Dizia-se que era à prova de
terremotos. Dizia-se também
que vários artistas haviam contribuído para que a torre existisse -Frank Sinatra, Peggy
Lee, Les Baxter, o casal Les
Paul & Mary Ford-, mas nenhum desses contratados da
Capitol tinha o poder de fogo
em vendas de Nat "King" Cole
(tema do primeiro volume da
Coleção Folha Clássicos do
Jazz). Daí que o prédio fosse
chamado, nas internas da gravadora, de "a casa que Nat construiu". Considerando a concorrência, não era pouca coisa.
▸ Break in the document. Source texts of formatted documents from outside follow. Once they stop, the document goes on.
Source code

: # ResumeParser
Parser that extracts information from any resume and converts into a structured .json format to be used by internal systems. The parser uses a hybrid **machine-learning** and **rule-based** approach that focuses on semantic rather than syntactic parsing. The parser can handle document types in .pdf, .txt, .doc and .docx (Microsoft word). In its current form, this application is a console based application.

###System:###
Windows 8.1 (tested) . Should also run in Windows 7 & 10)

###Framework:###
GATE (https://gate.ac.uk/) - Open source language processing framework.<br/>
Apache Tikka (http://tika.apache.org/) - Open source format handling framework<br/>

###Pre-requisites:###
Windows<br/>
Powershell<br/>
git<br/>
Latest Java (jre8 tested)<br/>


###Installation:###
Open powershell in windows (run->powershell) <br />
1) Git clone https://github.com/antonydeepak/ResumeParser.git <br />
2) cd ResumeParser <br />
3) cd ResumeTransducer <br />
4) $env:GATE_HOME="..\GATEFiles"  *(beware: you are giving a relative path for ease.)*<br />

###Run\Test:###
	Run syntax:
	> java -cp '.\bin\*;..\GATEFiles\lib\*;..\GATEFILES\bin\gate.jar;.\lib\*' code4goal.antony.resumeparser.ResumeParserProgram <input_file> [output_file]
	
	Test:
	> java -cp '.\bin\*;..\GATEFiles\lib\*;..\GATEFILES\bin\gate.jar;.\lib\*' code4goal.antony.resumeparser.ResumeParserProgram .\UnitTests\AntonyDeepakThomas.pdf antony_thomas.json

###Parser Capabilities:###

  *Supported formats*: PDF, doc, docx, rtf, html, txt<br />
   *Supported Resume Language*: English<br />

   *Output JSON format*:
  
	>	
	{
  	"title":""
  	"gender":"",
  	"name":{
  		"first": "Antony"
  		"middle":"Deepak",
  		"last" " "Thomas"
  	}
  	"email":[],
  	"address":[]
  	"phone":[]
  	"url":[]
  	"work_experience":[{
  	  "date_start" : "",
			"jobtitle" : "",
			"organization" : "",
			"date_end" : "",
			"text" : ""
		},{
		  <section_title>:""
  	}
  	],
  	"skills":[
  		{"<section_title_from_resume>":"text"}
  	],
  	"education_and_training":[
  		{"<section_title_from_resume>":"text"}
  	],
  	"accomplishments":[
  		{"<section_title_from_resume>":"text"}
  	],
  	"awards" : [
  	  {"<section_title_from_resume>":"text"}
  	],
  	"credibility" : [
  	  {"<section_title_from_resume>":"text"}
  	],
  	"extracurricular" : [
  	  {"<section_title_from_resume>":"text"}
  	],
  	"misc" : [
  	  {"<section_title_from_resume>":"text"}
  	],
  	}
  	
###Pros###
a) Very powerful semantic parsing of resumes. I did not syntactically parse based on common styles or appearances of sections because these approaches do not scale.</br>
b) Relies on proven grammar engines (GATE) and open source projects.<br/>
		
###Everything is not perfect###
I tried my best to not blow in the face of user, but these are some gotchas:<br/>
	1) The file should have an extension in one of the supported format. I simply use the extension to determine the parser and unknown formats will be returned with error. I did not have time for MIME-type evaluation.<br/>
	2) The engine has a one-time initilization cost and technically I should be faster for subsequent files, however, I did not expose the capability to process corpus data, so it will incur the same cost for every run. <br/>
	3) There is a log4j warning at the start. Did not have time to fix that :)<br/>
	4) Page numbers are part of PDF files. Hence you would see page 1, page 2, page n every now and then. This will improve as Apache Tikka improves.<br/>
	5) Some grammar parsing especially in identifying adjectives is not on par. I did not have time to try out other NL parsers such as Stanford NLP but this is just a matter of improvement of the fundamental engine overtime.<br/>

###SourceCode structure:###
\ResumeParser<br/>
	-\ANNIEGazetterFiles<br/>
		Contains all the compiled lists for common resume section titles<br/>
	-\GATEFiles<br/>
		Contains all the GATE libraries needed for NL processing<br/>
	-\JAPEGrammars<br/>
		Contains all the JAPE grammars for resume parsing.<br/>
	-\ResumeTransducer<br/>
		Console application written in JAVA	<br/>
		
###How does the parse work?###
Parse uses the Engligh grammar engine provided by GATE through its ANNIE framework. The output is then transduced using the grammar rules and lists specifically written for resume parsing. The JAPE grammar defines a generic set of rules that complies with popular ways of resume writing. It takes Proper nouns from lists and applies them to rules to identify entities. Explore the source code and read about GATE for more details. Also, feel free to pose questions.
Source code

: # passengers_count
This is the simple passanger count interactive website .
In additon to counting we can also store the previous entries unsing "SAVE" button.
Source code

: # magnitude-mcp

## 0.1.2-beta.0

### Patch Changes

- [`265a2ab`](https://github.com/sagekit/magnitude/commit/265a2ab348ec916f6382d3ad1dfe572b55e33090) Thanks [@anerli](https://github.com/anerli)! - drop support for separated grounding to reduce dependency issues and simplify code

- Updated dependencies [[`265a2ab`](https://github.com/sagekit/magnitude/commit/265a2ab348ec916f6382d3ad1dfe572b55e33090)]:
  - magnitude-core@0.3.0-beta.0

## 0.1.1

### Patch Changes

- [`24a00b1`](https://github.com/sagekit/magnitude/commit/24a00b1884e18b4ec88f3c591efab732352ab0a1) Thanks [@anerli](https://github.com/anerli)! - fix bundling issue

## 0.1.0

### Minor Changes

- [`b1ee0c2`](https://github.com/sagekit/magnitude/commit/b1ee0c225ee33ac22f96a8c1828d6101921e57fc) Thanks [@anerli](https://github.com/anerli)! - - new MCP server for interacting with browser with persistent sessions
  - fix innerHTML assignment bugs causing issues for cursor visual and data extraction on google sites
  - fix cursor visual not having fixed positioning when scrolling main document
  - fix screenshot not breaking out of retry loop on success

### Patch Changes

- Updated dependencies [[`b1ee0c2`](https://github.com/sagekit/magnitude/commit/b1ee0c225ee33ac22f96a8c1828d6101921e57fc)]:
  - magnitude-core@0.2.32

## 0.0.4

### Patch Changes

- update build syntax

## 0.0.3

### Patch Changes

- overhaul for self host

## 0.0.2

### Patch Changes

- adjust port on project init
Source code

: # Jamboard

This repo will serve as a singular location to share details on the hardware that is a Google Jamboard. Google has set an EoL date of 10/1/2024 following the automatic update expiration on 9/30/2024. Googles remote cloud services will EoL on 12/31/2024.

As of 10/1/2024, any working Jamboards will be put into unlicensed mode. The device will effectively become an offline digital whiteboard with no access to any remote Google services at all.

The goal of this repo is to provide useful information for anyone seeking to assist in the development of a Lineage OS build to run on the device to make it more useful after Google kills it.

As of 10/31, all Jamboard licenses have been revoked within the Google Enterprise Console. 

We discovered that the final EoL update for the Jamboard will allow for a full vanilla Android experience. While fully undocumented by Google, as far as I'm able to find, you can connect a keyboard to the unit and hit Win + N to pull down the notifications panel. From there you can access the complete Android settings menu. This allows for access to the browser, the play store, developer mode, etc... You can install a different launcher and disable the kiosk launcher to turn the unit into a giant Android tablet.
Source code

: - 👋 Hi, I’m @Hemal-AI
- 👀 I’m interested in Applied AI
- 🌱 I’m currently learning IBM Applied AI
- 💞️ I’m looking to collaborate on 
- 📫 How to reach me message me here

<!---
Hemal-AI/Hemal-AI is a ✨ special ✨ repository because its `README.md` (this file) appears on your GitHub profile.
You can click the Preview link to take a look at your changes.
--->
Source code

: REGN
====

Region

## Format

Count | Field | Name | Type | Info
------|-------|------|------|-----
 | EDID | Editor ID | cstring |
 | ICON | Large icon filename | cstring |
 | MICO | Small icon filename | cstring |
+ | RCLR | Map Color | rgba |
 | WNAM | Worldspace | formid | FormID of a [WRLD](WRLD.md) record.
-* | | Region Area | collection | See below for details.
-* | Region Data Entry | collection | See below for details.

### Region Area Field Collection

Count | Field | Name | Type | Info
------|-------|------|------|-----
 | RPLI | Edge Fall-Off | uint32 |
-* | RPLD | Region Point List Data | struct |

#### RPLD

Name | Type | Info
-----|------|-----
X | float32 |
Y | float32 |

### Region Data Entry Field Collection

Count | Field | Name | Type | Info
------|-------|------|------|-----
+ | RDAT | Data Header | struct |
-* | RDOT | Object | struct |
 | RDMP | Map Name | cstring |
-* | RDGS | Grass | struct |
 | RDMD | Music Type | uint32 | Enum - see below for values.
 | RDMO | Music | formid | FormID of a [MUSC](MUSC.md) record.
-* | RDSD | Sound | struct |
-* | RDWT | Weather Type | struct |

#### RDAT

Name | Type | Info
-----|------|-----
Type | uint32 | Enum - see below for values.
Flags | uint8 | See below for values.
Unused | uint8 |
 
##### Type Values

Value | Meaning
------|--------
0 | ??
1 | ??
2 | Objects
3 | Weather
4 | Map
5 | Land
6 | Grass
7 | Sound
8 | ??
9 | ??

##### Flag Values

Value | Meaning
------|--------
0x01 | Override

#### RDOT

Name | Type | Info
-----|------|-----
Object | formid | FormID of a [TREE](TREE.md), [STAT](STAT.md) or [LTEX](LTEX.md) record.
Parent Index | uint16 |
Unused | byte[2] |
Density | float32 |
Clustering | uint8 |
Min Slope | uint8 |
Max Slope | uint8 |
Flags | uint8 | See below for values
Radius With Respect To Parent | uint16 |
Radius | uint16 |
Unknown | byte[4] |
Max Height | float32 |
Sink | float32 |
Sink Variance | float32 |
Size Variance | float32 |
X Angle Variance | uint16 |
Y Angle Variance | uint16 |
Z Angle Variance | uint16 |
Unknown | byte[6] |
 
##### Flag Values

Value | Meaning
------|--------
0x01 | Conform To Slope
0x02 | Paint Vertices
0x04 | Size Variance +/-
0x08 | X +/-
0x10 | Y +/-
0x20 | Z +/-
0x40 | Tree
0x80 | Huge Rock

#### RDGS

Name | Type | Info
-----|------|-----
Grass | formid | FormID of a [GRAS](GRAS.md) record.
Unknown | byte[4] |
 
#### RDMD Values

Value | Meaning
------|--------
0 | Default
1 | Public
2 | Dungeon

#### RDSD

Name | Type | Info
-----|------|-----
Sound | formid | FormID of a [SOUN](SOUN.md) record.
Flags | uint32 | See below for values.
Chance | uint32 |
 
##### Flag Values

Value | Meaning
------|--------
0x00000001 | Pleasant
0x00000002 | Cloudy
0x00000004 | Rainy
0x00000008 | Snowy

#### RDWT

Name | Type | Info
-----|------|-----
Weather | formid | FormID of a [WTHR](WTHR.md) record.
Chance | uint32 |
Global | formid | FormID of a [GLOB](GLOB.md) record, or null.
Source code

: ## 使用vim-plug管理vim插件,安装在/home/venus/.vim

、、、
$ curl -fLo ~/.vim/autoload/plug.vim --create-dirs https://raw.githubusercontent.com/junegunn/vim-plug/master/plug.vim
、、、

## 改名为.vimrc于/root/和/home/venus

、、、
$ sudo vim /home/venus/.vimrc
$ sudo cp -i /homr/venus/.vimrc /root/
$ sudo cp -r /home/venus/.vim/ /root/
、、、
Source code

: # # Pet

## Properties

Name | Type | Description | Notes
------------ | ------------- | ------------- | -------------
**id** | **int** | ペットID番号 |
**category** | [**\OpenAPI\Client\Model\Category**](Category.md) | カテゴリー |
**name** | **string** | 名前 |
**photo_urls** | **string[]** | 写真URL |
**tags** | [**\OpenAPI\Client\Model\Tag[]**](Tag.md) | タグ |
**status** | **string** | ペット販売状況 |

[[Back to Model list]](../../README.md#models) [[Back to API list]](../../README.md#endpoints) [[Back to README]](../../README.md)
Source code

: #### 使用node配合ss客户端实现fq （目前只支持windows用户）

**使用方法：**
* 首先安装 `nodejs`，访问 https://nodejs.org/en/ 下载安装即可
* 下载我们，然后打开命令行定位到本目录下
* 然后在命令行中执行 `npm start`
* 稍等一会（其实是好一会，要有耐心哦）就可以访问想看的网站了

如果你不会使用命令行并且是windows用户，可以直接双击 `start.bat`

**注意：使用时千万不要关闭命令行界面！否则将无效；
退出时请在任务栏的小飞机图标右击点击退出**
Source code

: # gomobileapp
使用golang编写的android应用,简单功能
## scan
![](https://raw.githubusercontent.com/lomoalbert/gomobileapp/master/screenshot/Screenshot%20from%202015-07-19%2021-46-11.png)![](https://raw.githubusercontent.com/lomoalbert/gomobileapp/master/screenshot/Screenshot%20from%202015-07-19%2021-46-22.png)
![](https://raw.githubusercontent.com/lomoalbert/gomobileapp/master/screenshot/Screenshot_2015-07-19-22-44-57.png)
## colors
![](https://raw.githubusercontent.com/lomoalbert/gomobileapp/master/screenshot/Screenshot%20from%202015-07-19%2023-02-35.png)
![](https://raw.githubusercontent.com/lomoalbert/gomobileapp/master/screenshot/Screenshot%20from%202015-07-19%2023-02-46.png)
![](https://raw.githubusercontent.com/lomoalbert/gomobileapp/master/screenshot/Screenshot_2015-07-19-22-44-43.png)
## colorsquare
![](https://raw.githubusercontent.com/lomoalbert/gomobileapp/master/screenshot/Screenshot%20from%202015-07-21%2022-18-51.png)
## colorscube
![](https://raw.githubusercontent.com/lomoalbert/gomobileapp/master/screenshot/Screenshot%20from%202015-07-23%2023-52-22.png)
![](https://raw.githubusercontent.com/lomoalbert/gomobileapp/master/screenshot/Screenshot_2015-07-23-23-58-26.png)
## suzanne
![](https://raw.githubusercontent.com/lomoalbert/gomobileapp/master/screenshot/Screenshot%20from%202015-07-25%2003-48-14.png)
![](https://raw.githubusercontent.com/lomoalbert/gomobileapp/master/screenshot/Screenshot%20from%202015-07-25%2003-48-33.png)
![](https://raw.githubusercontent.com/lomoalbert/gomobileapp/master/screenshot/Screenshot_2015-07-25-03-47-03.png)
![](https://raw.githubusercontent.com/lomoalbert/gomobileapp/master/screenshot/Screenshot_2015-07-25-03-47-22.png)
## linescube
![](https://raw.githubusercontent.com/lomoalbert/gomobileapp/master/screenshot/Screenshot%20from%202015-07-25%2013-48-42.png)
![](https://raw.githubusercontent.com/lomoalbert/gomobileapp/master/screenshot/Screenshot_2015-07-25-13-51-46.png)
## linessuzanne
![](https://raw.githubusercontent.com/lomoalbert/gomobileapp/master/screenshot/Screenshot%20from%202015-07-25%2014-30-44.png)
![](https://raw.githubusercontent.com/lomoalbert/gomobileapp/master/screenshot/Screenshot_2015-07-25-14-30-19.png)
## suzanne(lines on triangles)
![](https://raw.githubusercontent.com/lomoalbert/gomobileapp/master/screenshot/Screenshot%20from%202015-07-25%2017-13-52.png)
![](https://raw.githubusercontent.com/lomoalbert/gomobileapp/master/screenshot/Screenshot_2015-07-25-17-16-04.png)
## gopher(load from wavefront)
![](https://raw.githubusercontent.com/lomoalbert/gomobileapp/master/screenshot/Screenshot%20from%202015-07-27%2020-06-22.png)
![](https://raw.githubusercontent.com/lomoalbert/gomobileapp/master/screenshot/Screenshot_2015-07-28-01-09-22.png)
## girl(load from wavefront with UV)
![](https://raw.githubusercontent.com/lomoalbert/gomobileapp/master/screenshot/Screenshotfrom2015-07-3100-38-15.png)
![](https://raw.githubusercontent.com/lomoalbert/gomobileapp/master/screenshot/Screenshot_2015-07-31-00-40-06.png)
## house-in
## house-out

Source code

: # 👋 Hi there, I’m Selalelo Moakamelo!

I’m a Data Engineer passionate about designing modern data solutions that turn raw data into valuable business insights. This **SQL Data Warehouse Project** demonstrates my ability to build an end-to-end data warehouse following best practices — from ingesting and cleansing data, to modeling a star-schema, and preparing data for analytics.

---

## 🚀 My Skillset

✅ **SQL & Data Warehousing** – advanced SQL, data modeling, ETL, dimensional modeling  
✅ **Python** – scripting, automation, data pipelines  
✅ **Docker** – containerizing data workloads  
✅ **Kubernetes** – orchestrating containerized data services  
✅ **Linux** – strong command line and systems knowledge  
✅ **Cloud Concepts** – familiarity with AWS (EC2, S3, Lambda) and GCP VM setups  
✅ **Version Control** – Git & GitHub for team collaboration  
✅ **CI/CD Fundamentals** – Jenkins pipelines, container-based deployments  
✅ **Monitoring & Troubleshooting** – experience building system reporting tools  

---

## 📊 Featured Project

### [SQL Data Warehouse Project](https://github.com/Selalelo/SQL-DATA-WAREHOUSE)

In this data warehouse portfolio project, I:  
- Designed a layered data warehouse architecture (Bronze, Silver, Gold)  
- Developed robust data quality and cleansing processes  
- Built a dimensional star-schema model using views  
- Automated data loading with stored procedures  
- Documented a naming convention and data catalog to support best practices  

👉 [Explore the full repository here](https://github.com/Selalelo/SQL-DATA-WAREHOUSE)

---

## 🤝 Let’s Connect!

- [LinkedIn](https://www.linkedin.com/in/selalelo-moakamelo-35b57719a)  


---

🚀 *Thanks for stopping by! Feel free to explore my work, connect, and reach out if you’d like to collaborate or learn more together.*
Era também uma homenagem que fazia justiça ao artista
e deixava igualmente bem o público daquela época. Queria dizer que mesmo um cantor tão
fino quanto Nat Cole podia
vender uma imensidão de discos, e isso provava que valia a
pena apostar na sensibilidade
do mercado -porque a "melhor" música popular era também a mais popular e "comercial". Não se sabia ainda que,
nos EUA, aquela década seria a
última em que isso aconteceria
e que, em meados dos anos 60,
tal equilíbrio entre qualidade e
quantidade seria para sempre
rompido, com a vitória acachapante da quantidade. De certa
forma, foi um terremoto. Mas,
então, Nat já estava morto (em
1965, aos 48 anos) e, para mim,
seu desaparecimento facilitou
a rendição do mercado ao comercialismo crasso.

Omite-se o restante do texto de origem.